» **Records provided**

· · ·

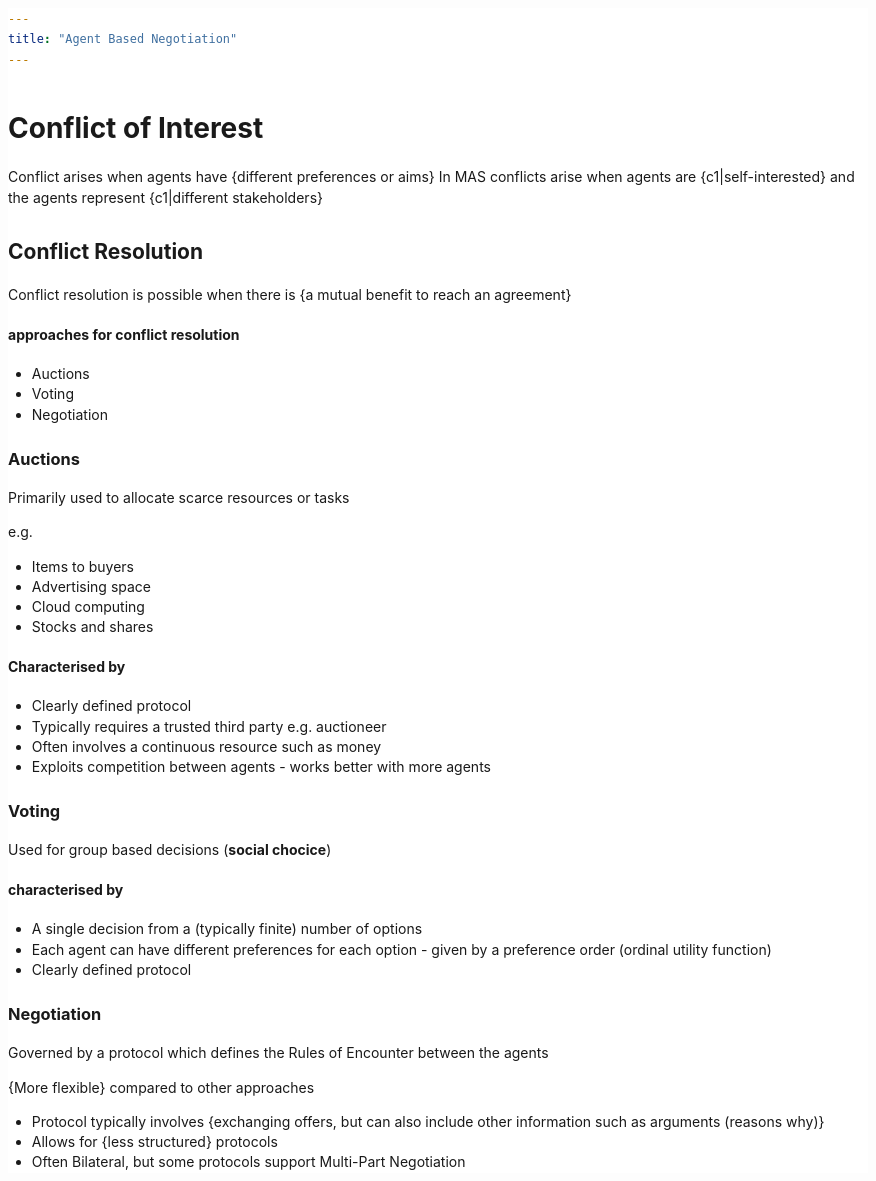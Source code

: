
 ```yaml
---
title: "Agent Based Negotiation"
---
```


# **Conflict of Interest**
Conflict arises when agents have {different preferences or aims}
In MAS conflicts arise when agents are {c1|self-interested} and the agents represent {c1|different stakeholders}
## Conflict Resolution
Conflict resolution is possible when there is {a mutual benefit to reach an agreement}
#### approaches for conflict resolution
- Auctions
- Voting
- Negotiation

### Auctions
Primarily used to allocate scarce resources or tasks

e.g.
- Items to buyers
- Advertising space
- Cloud computing
- Stocks and shares

#### Characterised by
- Clearly defined protocol
- Typically requires a trusted third party e.g. auctioneer
- Often involves a continuous resource such as money
- Exploits competition between agents - works better with more agents

### Voting
Used for group based decisions (**social chocice**)

#### characterised by
- A single decision from a (typically finite) number of options
- Each agent can have different preferences for each option - given by a preference order (ordinal utility function)
- Clearly defined protocol

### Negotiation
Governed by a protocol which defines the Rules of Encounter between the agents

{More flexible} compared to other approaches
- Protocol typically involves {exchanging offers, but can also include other information such as arguments (reasons why)}
- Allows for {less structured} protocols
- Often Bilateral, but some protocols support Multi-Part Negotiation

· · ·

» **Exercise requirements**
Filter the listing for the word "involves" and copy each line that has it.

» **The answer**
- Often involves a continuous resource such as money
- Protocol typically involves {exchanging offers, but can also include other information such as arguments (reasons why)}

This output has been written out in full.